Let us look at a very simple example, suppose a person is uploading a
very minimum of 5 pics on Facebook. Each pic is of size say 2Mb. But in
one day not only does this person upload pictures but nearly million
other people all around the world upload pictures. Looking at the
numbers itself we can imagine the amount of data we are generating just
by uploading pictures.
VELOCITY: Refers to the speed at
which new data is generated and the speed at which data moves around.
Just think of social media messages going viral in seconds. For example
Google receives 400,000 search queries every second, we share 300,000
pics on Whatsapp every second. So we can understand at what rate we are
generating data.
VARIETY: Refers to various forms of
data that can be generated. For example pictures,videos,tweets,search
queries in search engines etc etc... Handling this kind of data would be
really tough.
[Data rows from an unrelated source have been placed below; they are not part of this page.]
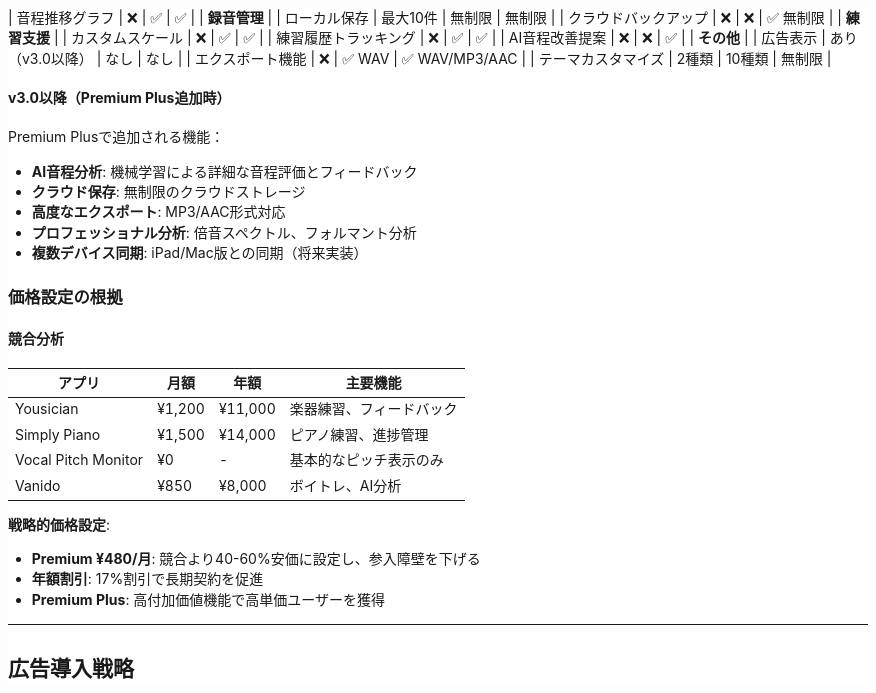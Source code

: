 | 音程推移グラフ | ❌ | ✅ | ✅ |
| **録音管理** |
| ローカル保存 | 最大10件 | 無制限 | 無制限 |
| クラウドバックアップ | ❌ | ❌ | ✅ 無制限 |
| **練習支援** |
| カスタムスケール | ❌ | ✅ | ✅ |
| 練習履歴トラッキング | ❌ | ✅ | ✅ |
| AI音程改善提案 | ❌ | ❌ | ✅ |
| **その他** |
| 広告表示 | あり（v3.0以降） | なし | なし |
| エクスポート機能 | ❌ | ✅ WAV | ✅ WAV/MP3/AAC |
| テーマカスタマイズ | 2種類 | 10種類 | 無制限 |

#### v3.0以降（Premium Plus追加時）

Premium Plusで追加される機能：
- **AI音程分析**: 機械学習による詳細な音程評価とフィードバック
- **クラウド保存**: 無制限のクラウドストレージ
- **高度なエクスポート**: MP3/AAC形式対応
- **プロフェッショナル分析**: 倍音スペクトル、フォルマント分析
- **複数デバイス同期**: iPad/Mac版との同期（将来実装）

### 価格設定の根拠

#### 競合分析

| アプリ | 月額 | 年額 | 主要機能 |
|--------|------|------|---------|
| Yousician | ¥1,200 | ¥11,000 | 楽器練習、フィードバック |
| Simply Piano | ¥1,500 | ¥14,000 | ピアノ練習、進捗管理 |
| Vocal Pitch Monitor | ¥0 | - | 基本的なピッチ表示のみ |
| Vanido | ¥850 | ¥8,000 | ボイトレ、AI分析 |

**戦略的価格設定**:
- **Premium ¥480/月**: 競合より40-60%安価に設定し、参入障壁を下げる
- **年額割引**: 17%割引で長期契約を促進
- **Premium Plus**: 高付加価値機能で高単価ユーザーを獲得

---

## 広告導入戦略
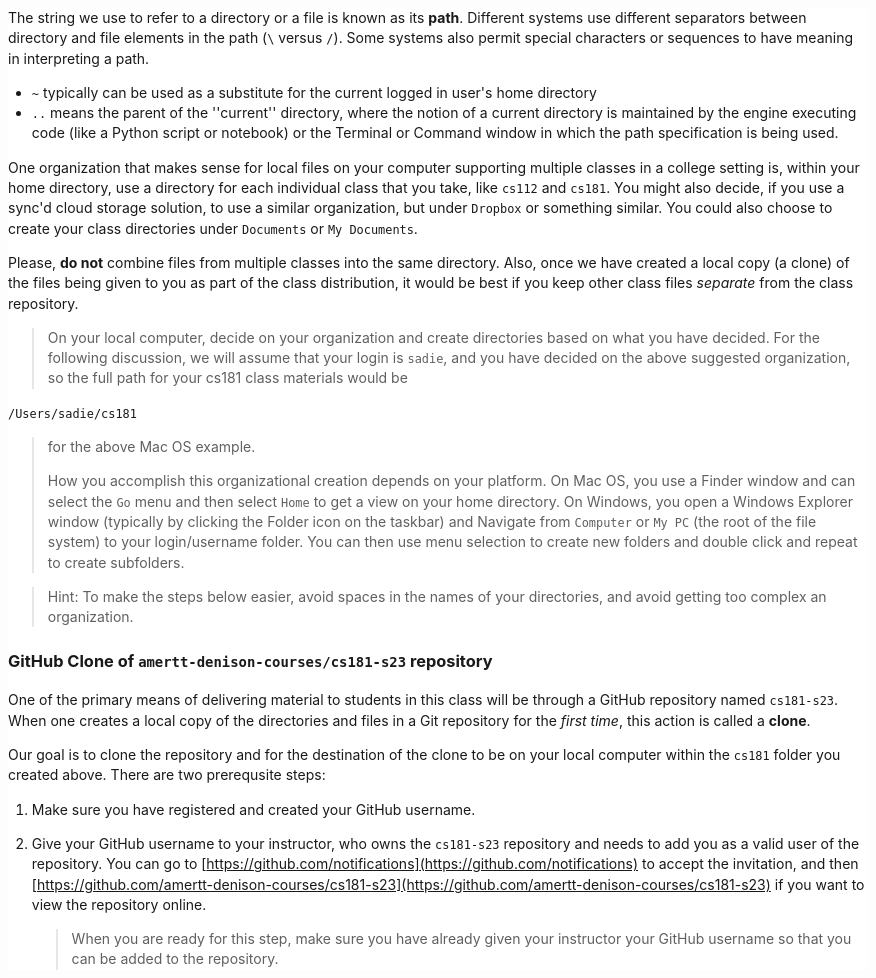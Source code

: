 The string we use to refer to a directory or a file is known as its **path**.  Different systems use different separators between directory and file elements in the path (`\` versus `/`).  Some systems also permit special characters or sequences to have meaning in interpreting a path.
- `~` typically can be used as a substitute for the current logged in user's home directory
- `..` means the parent of the ''current'' directory, where the notion of a current directory is maintained by the engine executing code (like a Python script or notebook) or the Terminal or Command window in which the path specification is being used.

One organization that makes sense for local files on your computer supporting multiple classes in a college setting is, within your home directory, use a directory for each individual class that you take, like `cs112` and `cs181`.  You might also decide, if you use a sync'd cloud storage solution, to use a similar organization, but under `Dropbox` or something similar.  You could also choose to create your class directories under `Documents` or `My Documents`.

Please, **do not** combine files from multiple classes into the same directory.  Also, once we have created a local copy (a clone) of the files being given to you as part of the class distribution, it would be best if you keep other class files *separate* from the class repository.

> On your local computer, decide on your organization and create directories based on what you have decided.  For the following discussion, we will assume that your login is `sadie`, and you have decided on the above suggested organization, so the full path for your cs181 class materials would be
```
/Users/sadie/cs181
```
> for the above Mac OS example.
>
> How you accomplish this organizational creation depends on your platform.  On Mac OS, you use a Finder window and can select the `Go` menu and then select `Home` to get a view on your home directory.  On Windows, you open a Windows Explorer window (typically by clicking the Folder icon on the taskbar) and Navigate from `Computer` or `My PC` (the root of the file system) to your login/username folder.  You can then use menu selection to create new folders and double click and repeat to create subfolders.

> Hint: To make the steps below easier, avoid spaces in the names of your directories, and avoid getting too complex an organization.


### GitHub Clone of `amertt-denison-courses/cs181-s23` repository

One of the primary means of delivering material to students in this class will be through a GitHub repository named `cs181-s23`.  When one creates a local copy of the directories and files in a Git repository for the *first time*, this action is called a **clone**.

Our goal is to clone the repository and for the destination of the clone to be on your local computer within the `cs181` folder you created above.  There are two prerequsite steps:

1. Make sure you have registered and created your GitHub username.
2. Give your GitHub username to your instructor, who owns the `cs181-s23` repository and needs to add you as a valid user of the repository.  You can go to [https://github.com/notifications](https://github.com/notifications) to accept the invitation, and then [https://github.com/amertt-denison-courses/cs181-s23](https://github.com/amertt-denison-courses/cs181-s23) if you want to view the repository online.

   > When you are ready for this step, make sure you have already given your instructor your GitHub username so that you can be added to the repository.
As 95% of the data generated is
unstructured(pictures,videos etc..) we can't possibly handle them using
our relational databases(ex. SQL,MYSQL). we need to develop techniques
to compress these kinds of data and develop new ways for it's storage.
So now let us formally define what big data actually is BIG DATA
is any kind of data which our system would find it difficult to
process. Suppose I have a system that can process around 1gb data
efficiently and to this system I request it to process 1tb, definitely
it wouldn't be able to process it as efficiently as it processes the 1gb
data. So for this machine we can say that the 1tb we provided it as big
data. Various technologies are emerging using which this large amount
of unstructured data is handled like Hadoop,H-Base,Hive.